GET /products/_search
{
    "query": {
        "term": {
            "tags.keyword": "Vegetable"
        }
    }
}

Parameter that allows to perform case insensitive searches

GET /products/_search
{
    "query": {
        "term": {
            "tags.keyword": "Vegetable",
            "case_insensitive": true
        }
    }
}

Search for multiple items

GET /products/_search
{
    "query": {
        "terms": {
            "tags.keyword": ["Soup", "Meat"]
        }
    }
}

Retrieving documents by IDs

Example:

GET /products/_search
{
    "query": {
        "ids": {
            "values": ["100", "200", "300"]
        }
    }
}

is equivalent to this in SQL:

SELECT * FROM products WHERE _id IN ("100", "200", "300");

Range Searches

The range query is used to perform range searches
E.g. in_stock >= 1 and in_stock <= 5
E.g. created >= 2020/01/01 and created <= 2020/01/31

Querying Numeric Ranges

Products that are almost sold out example

GET /products/_search
{
    "query": {
        "range": {
            "in_stock": {
                "gte": 1,
                "lte": 5
            }
        }
    }
}

is equivalent to this in SQL:

WHERE in_stock >= 1 AND in_stock <= 5

Boundaries not included

GET /products/_search
{
    "query": {
        "range": {
            "in_stock": {
                "gt": 1,
                "lt": 5
            }
        }
    }
}

is equivalent to this in SQL:

WHERE in_stock > 1 AND in_stock < 5

Querying Dates with timestamps

Use the range query to perform range searches
Specify one or more of the gt, gte, lt, or lte parameters
Supports both numbers and dates
Dates are automatically handled for date fields
- Specifying the time is optional, but recommended if possible
- Custom formats are supported through the format parameter
- Time zones are handled with the time_zone parameter (UTC offset)

GET /products/_search
{
    "query": {
        "range": {
            "created": {
                "time_zone": "+01:00",
                "format": "yyyy/MM/dd",
                "gte": "2020/01/01 00:00:00",
                "lte": "2020/01/31 23:59:59"
            }
        }
    }
}

Prefixes, wildcards, & regular expressions

Term level queries are used for exact matching
- Query non-analyzed values with queries that are not analyzed
There are a few exceptions
- Querying by prefix, wildcards, and regular expressions
- Remember to still query keyword fields
The prefix query matches terms that begin with a prefix
The wildcard query enables us to use wildcards
? to match any single character
* to match any number of characters (0-N)
Avoid placing wildcards at the beginning of patterns if at all possible
Use the "case_insensitive": true parameter to ignore letter casing

Querying by prefix Example

GET /products/_search
{
    "query": {
        "prefix": {
            "name.keyword": {
                "value": "Past"
            }
        }
    }
}

Querying by wildcard Example

GET /products/_search
{
    "query": {
        "prefix": {
            "name.keyword": {
                "value": "Past?"
            }
        }
    }
}

Querying by wildcard Example

GET /products/_search
{
    "query": {
        "prefix": {
            "name.keyword": {
                "value": "Bee*"
            }
        }
    }
}

Regular Expressions

The regexp query matches terms that match a regular expression
Regular expressions are patterns used for matching strings
Allows more complex queries than the wildcard query
The whole term must be matched
Uses Apache Lucene regex engine (^ and $ anchors not supported)

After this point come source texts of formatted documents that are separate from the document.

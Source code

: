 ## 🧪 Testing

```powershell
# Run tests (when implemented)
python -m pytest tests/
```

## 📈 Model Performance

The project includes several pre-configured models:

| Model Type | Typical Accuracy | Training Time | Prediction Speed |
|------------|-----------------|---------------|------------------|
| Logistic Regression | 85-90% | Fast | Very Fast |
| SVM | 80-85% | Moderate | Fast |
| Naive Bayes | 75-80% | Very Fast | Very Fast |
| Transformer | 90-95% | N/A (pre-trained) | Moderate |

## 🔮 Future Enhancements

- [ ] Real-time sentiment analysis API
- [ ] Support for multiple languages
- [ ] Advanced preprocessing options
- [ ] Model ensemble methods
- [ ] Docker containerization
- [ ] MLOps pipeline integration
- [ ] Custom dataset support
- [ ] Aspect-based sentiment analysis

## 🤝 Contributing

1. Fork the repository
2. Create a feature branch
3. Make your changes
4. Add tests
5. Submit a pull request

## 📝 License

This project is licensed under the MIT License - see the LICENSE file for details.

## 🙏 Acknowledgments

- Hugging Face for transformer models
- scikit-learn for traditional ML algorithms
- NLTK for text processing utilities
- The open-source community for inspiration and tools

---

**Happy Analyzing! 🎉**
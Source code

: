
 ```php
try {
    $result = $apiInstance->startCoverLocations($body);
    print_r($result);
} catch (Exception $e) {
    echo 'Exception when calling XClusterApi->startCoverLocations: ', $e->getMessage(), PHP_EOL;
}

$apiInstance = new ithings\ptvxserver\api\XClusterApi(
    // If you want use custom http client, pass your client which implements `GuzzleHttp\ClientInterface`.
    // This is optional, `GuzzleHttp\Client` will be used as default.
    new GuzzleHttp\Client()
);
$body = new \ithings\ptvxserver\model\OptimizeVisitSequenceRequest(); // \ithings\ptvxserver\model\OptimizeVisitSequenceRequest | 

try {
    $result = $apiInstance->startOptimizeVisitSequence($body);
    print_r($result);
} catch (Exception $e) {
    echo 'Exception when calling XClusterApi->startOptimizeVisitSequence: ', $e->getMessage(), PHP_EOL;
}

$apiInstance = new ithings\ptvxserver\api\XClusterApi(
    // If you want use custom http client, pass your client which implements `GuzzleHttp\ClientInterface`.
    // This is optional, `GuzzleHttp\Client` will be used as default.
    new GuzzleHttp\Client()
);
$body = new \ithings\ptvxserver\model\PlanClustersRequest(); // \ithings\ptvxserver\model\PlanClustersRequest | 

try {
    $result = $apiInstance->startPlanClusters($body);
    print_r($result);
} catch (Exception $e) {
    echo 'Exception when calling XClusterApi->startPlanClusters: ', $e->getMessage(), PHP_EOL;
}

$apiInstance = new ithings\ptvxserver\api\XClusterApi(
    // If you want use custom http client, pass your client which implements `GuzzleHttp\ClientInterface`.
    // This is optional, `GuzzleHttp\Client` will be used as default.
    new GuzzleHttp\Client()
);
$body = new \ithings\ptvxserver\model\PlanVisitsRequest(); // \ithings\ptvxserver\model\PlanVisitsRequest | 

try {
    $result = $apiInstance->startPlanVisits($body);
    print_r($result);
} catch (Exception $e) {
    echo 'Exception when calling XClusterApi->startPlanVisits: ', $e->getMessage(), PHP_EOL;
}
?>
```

Querying by field existence

The exists query matches fields that have an indexed value
Field values are only indexed if they are considered non-empty

GET /products/_search
{
    "query": {
        "exists": {
            "field": "tags.keyword"
        }
    }
}

Reasons for no indexed value

Empty value provided (NULL or [])
- The null_value parameter is an exception for NULL values
No value was provided for the field
The index mapping parameter is set to false for the field
The value’s length is greater than the ignore_above parameter
Malformed value with the ignore_malformed mapping parameter set to true

Inverting the query

The exists query can be inverted by using the bool query’s must_not occurrence type

Example:

GET /products/_search
{
    "query": {
        "bool": {
            "must_not": [
                {
                    "exists": {
                        "field": "tags.keyword"
                    }
                }
            ]
        }
    }
}

is equivalent to in SQL:

SELECT * FROM products WHERE tags is NULL

Introduction to full text queries

Term level queries are used for exact matching on structured data
Full text queries are used for searching unstructured text data
- E.g. website content, news articles, emails, chats, transcripts, etc.
- Often used for long texts
- We don’t know which values a field may contain (hence “unstructured”)
Full text queries are not used for exact matching
- They match values that include a term, often being one of many

note

Full text queries are analyzed with the field mapping's analyzer.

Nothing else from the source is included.